Co-stimulatory and co-inhibitory receptors expressed on the surface of T cells. Bold indicates therapies that have successfully targeted these receptors in mouse models of ovarian cancer.

The most thoroughly studied immune checkpoint receptor is programmed cell death protein 1 (PD-1). After binding to one of its ligands, programmed cell death ligand-1 or 2 (PD-L1 or PD-L2), the PD-1 receptor suppresses T cell responses in peripheral tissues at the site of infection or other immune stimulus. This can cause a significantly blunted anti-tumor effect, and expression of PD-L1 or PD-L2 on the surface of tumor cells and tumor-associated macrophages is therefore a major mechanism of immune evasion (Gottlieb et al., 2017). PD-1 is also highly expressed on Tregs, and activation of this checkpoint receptor on Tregs increases their suppressive activity.
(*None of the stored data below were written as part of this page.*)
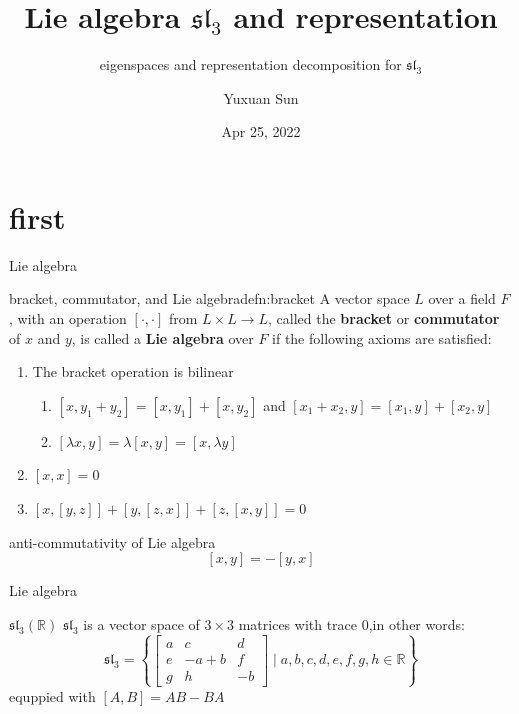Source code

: \documentclass{beamer}
\title{Lie algebra $\mathfrak{sl}_3$ and representation}
\subtitle{eigenspaces and representation decomposition for $\mathfrak{sl}_3$}
\date{Apr 25, 2022}
\author{Yuxuan Sun}
\institute{Haverford College}
\newcommand{\R}{\mathbb{R}}
\begin{document}
	
\begin{frame}
\titlepage
\end{frame}

\section{first}

\begin{frame}{Lie algebra}

	\begin{defn}{bracket, commutator, and Lie algebra}{defn:bracket}
	A vector space $L$ over a field $F$, with an operation $\left[ \cdot, \cdot \right] $ from $L \times L \to  L$, called the  \textbf{bracket} or \textbf{commutator} of $x$ and  $y$, is called a  \textbf{Lie algebra} over $F$ if the following axioms are satisfied:
\begin{enumerate}
		 \item The bracket operation is bilinear
\begin{enumerate}
	\item $[x,y_1+y_2] = [x,y_1] + [x,y_2]$ and $[x_1+x_2,y] = [x_1,y] + [x_2,y]$
	\item $[\lambda x, y] = \lambda[x,y] = [x, \lambda y]$
\end{enumerate}
		 \item $[x,x] = 0$
		 \item $[x,[y,z]]+[y,[z,x]] +[z,[x,y]] = 0$
	\end{enumerate}
\end{defn}
\begin{theom}{anti-commutativity of Lie algebra}{}
		\[
			[x,y] = -[y,x]
		\] 
\end{theom}	

\end{frame}



\begin{frame}{Lie algebra}

\begin{exm}{$\mathfrak{sl}_3(\R)$}{}
	$\mathfrak{sl}_{3}$ is a vector space of $3 \times 3$ matrices with trace 0,in other words:  \[
		\mathfrak{sl}_{3} = \left\{ \begin{bmatrix} a & c & d \\
		e & -a+b & f \\ g & h & -b\end{bmatrix} \mid a,b,c,d,e,f,g,h \in \R \right\} 
			\] equppied with $[A,B] = AB - BA$
\end{exm}

\end{frame}
\end{document}
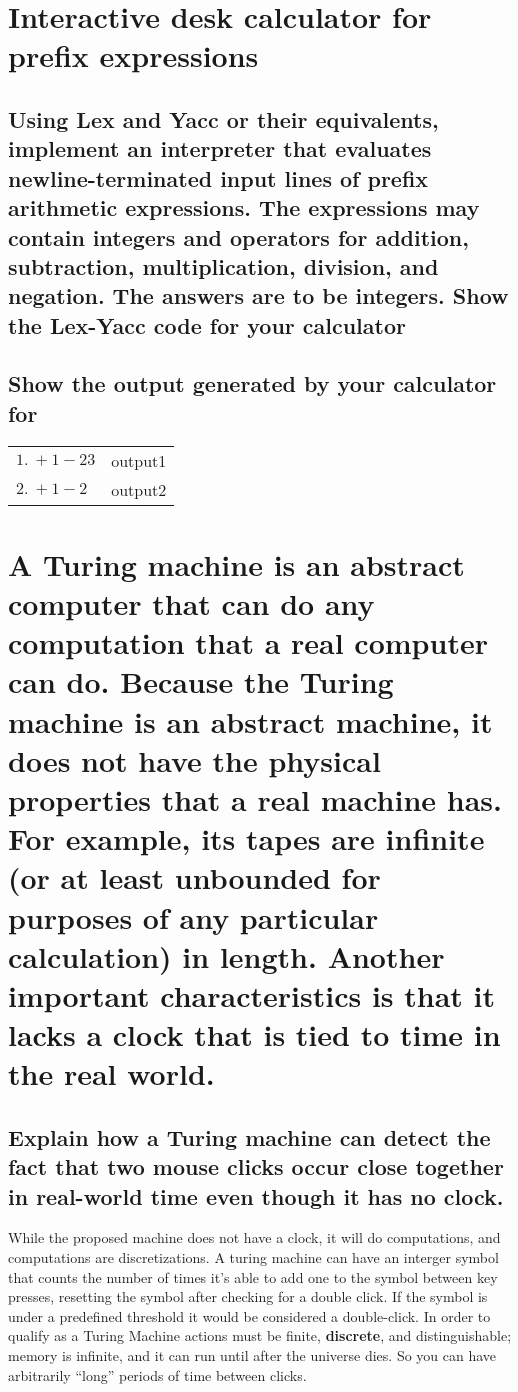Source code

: \documentclass{article}
\begin{document}
\newpage
\section[Problem 4]{Interactive desk calculator for prefix expressions}
\subsection[Lex/Yac Interpreter]{Using Lex and Yacc or their equivalents, implement an interpreter that evaluates newline-terminated input lines of prefix arithmetic expressions. The expressions may contain integers and operators for addition, subtraction, multiplication, division, and negation. The answers are to be integers. Show the Lex-Yacc code for your calculator}
\subsection[Calculator Output]{Show the output generated by your calculator for}

\begin{tabular}{ll}
\indent $1.\ + 1 - 2 3$ & output1 \\
\indent $2.\ + 1 - 2$ & output2 \\
\end{tabular}


\newpage
\section[Problem 5]{A Turing machine is an abstract computer that can do any computation that a real computer can do. Because the Turing machine is an abstract machine, it does not have the physical properties that a real machine has. For example, its tapes are infinite (or at least unbounded for purposes of any particular calculation) in length. Another important characteristics is that it lacks a clock that is tied to time in the real world.}
\subsection[Turing Machine Double Click]{Explain how a Turing machine can detect the fact that two mouse clicks occur close together in real-world time even though it has no clock.}
While the proposed machine does not have a clock, it will do computations, and computations are discretizations. A turing machine can have an interger symbol that counts the number of times it's able to add one to the symbol between key presses, resetting the symbol after checking for a double click. If the symbol is under a predefined threshold it would be considered a double-click. In order to qualify as a Turing Machine actions must be finite, \textbf{discrete}, and distinguishable; memory is infinite, and it can run until after the universe dies. So you can have arbitrarily ``long'' periods of time between clicks.
\end{document}
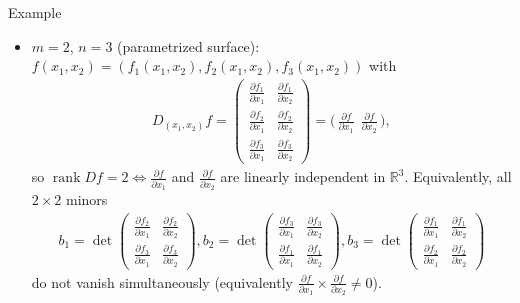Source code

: \begin{frame}{Example}
\begin{itemize}
\item $m=2$, $n=3$ (parametrized surface):
$f(x_1,x_2)=(f_1(x_1,x_2),f_2(x_1,x_2),f_3(x_1,x_2))$ with
\begin{align*}
D_{(x_1,x_2)} f
=\begin{pmatrix}
\frac{\partial f_1}{\partial x_1} & \frac{\partial f_1}{\partial x_2} \\[4pt]
\frac{\partial f_2}{\partial x_1} & \frac{\partial f_2}{\partial x_2} \\[4pt]
\frac{\partial f_3}{\partial x_1} & \frac{\partial f_3}{\partial x_2}
\end{pmatrix}
=\big(\,\frac{\partial f}{\partial x_1}\ \ \frac{\partial f}{\partial x_2}\,\big),
\end{align*}
so $\operatorname{rank} D f=2 \Leftrightarrow \frac{\partial f}{\partial x_1}$
and $\frac{\partial f}{\partial x_2}$ are linearly independent in $\mathbb{R}^3$.
Equivalently, all $2\times 2$ minors
\begin{align*}
b_1=\det\!
\begin{pmatrix}
\frac{\partial f_2}{\partial x_1} & \frac{\partial f_2}{\partial x_2} \\[4pt] 
\frac{\partial f_3}{\partial x_1} & \frac{\partial f_3}{\partial x_2}
\end{pmatrix},
b_2=\det\!
\begin{pmatrix}
\frac{\partial f_3}{\partial x_1} & \frac{\partial f_3}{\partial x_2} \\[4pt] 
\frac{\partial f_1}{\partial x_1} & \frac{\partial f_1}{\partial x_2}
\end{pmatrix},
b_3=\det\!
\begin{pmatrix}
\frac{\partial f_1}{\partial x_1} & \frac{\partial f_1}{\partial x_2} \\[4pt]
\frac{\partial f_2}{\partial x_1} & \frac{\partial f_2}{\partial x_2}
\end{pmatrix}
\end{align*}
do not vanish simultaneously (equivalently
$\frac{\partial f}{\partial x_1} \times \frac{\partial f}{\partial x_2} \neq 0$).
\end{itemize}
\end{frame}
CTLA4 is another immune checkpoint receptor that is exclusively found on T cells, where it directly competes with the co-stimulatory receptor CD28 to downregulate the early phases of T cell activation. The ligands for CTLA4 and CD28 are the same, CD80 and CD86, but the affinity of CTLA4 for these ligands is much higher than that of CD28. Binding of CTLA4 to one of its ligands delivers inhibitory signals to the T cell, while simultaneously preventing CD80 and CD86 from binding to CD28. CD80 and CD86 are subsequently removed from the surface of the antigen-presenting cell to prevent the possibility of further engagement of CD28 (Pardoll, 2012). Additional actions of CTLA4 include reduced function of helper T cell activity and upregulation of Treg-mediated immunosuppression.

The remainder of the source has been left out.